Recorded data:

---

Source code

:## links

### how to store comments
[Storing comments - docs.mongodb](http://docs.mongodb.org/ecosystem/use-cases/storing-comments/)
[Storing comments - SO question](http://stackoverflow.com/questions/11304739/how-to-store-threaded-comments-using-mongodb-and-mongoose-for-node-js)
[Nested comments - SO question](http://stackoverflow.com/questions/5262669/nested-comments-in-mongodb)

---

Problem details:
For each line of the material that contains the word "store", make a copy.

Answer to this problem:
### how to store comments
[Storing comments - SO question](http://stackoverflow.com/questions/11304739/how-to-store-threaded-comments-using-mongodb-and-mongoose-for-node-js)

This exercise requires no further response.